WHAT IS BEING ASKED => Only the lines holding "setTimeout" are wanted. Copy every one from the records below.

Source texts of formatted documents:
#####
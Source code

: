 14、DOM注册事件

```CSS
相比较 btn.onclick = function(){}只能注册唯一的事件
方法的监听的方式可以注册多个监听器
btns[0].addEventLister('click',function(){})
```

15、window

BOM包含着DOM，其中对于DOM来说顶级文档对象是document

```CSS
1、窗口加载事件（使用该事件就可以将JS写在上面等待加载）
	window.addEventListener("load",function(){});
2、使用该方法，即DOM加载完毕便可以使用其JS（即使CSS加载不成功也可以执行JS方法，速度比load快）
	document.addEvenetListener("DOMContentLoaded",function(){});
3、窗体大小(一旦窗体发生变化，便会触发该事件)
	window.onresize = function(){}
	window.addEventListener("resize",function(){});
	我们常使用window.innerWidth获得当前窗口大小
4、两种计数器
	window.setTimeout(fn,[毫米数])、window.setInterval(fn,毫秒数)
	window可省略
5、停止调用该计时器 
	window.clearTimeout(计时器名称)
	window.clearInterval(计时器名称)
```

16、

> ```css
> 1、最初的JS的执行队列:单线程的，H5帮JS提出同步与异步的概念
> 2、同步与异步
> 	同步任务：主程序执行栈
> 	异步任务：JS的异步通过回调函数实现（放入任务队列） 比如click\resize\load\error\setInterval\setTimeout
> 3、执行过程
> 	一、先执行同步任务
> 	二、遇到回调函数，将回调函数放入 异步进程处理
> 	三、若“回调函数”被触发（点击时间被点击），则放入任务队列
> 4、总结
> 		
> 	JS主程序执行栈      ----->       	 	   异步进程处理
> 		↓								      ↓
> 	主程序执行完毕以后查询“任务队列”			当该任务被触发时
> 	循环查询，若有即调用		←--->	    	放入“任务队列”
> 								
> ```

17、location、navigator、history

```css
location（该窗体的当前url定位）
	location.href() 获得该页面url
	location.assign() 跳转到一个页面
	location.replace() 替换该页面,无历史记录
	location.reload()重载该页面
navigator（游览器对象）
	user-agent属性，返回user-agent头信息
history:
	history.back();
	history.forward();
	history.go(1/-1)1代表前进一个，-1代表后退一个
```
#####
YOUR RESPONSE =>
	window.setTimeout(fn,[毫米数])、window.setInterval(fn,毫秒数)
> 	异步任务：JS的异步通过回调函数实现（放入任务队列） 比如click\resize\load\error\setInterval\setTimeout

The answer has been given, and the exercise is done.